Tuesday, October 30, 2012

Non-optional social conventions

If the last few weeks have taught me anything, it is that I find I am kind of uncomfortable when people I don't know very well give me things.  Don't get me wrong, I am very grateful, just a bit uncomfortable.

Last week a couple of the ladies I work with at church threw me a baby shower and invited, well,  all the ladies at church. It was a really nice affair with fancy snacks and decorations and a flower bedecked "throne" and everything.  There were some people I knew rather well, and a few I have only ever passed in the hall and don't even know their names.  It was nice to talk to people and I got some very awesome things for the little bug.  At the end I was presented with a lovely list off who gave me what, and I realized I was stuck. Suddenly I am obligated to write thank you notes, and go to their showers (at least 3 of the guests are expecting soon themselves), and generally participate in the usual social customs that I have so scrupulously avoided for the last 6 years.   Or I could move.  I might do that instead.  But I will probably look up addresses and buy cards.  Although I still think a vocal thank you should be enough.

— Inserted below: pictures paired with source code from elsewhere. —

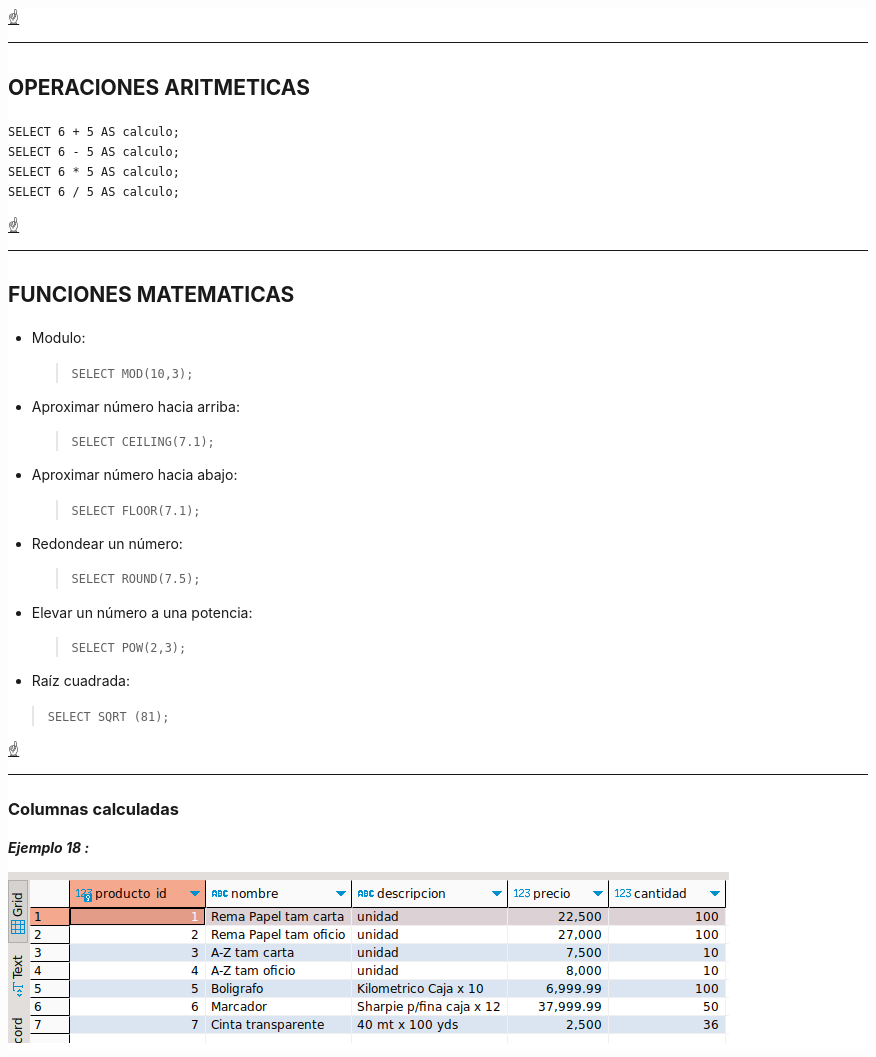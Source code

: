 [☝️](#contenido)

---

## OPERACIONES ARITMETICAS

    SELECT 6 + 5 AS calculo;
    SELECT 6 - 5 AS calculo;
    SELECT 6 * 5 AS calculo;
    SELECT 6 / 5 AS calculo;

[☝️](#contenido)

---

## FUNCIONES MATEMATICAS

- Modulo:

  > `SELECT MOD(10,3);`

- Aproximar número hacia arriba:

  > `SELECT CEILING(7.1);`

- Aproximar número hacia abajo:

  > `SELECT FLOOR(7.1);`

- Redondear un número:

  > `SELECT ROUND(7.5);`

- Elevar un número a una potencia:

  > `SELECT POW(2,3);`

- Raíz cuadrada:

> `SELECT SQRT (81);`

[☝️](#contenido)

---

### Columnas calculadas

**_Ejemplo 18 :_**

![productos](./Imagenes/productos.png)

I hate the idea of giving gifts for the sake of doing what is expected. I always worry that I will get them something that they already have, or will hate, or will just take up room in a box or closet somewhere for the next 10 years. Babies are one of the exceptions, since it is really easy to know what a baby needs. But generally, gifts given just because the day demands it don't actually mean much too anyone.  I don't get people gifts for birthdays or Christmas unless at some point in the year I see something an think "Oh wow,  what'sherface will love this!" Then when you get something from me, its because I thought of you, and not because Santa Clause demands a yearly sacrifice.  Luckily for me, my friends and family seem to be of a similar mind, because I don't seem to have made them mad at me with this system.

So this is me, sucked into a convention I will probably never be free of.  And this is why none of you will ever get a Christmas card from me.  It's not a snub if no one gets one!


(Also, Go me!  That whole thing was typed one handed so as not to disrupt a snoring child)

Thursday, October 11, 2012

What's New

In response to the question "What's new?"  I can honestly say nothing, and everything at the same time.  Unless you find broken sleep and dirty diapers interesting, (which I don't) I don't really have much to say at the moment.  I'm still watching my TV shows and playing computer games, but mostly in 20 minute bits.

On the up side, we have actually been out and around and hanging out with people.  The little bug is really quiet and usually very easy going, so we don't have to worry about subjecting our friends or the world at large to an angry screaming baby every time we leave the house with her.  She sat as happy as you please for 3 hours in a coffee shop the other day.

Which reminds me (because that's what I ate at the coffee shop) , it is pumpkin pie season!  Which feels really strange, because we just put away the AC last week, but hey! I love my pumpkin pie, and there is a recipe I am wanting to try out.  I will let you know how it goes when/if I get around to it.  It has been a weird fall.  Not that I have been outside much to see it, but my apartment should not be that warm in October.

Also, I miss work.  Not in an "I want to go back already" kind of way, just in the way where I don't read as much when books aren't passing through my hands four days a week.  How do normal people do it when they have to go out of their way to figure out what they want to read and then have to go all the way to the library to pick it up?? Going out of my way to get to the library is hard work!   I know I am just spoiled, but I do miss the easy access and the being an insider.  

Anyway,  more people are coming to wander through my apartment later, so I really should go do dishes or something.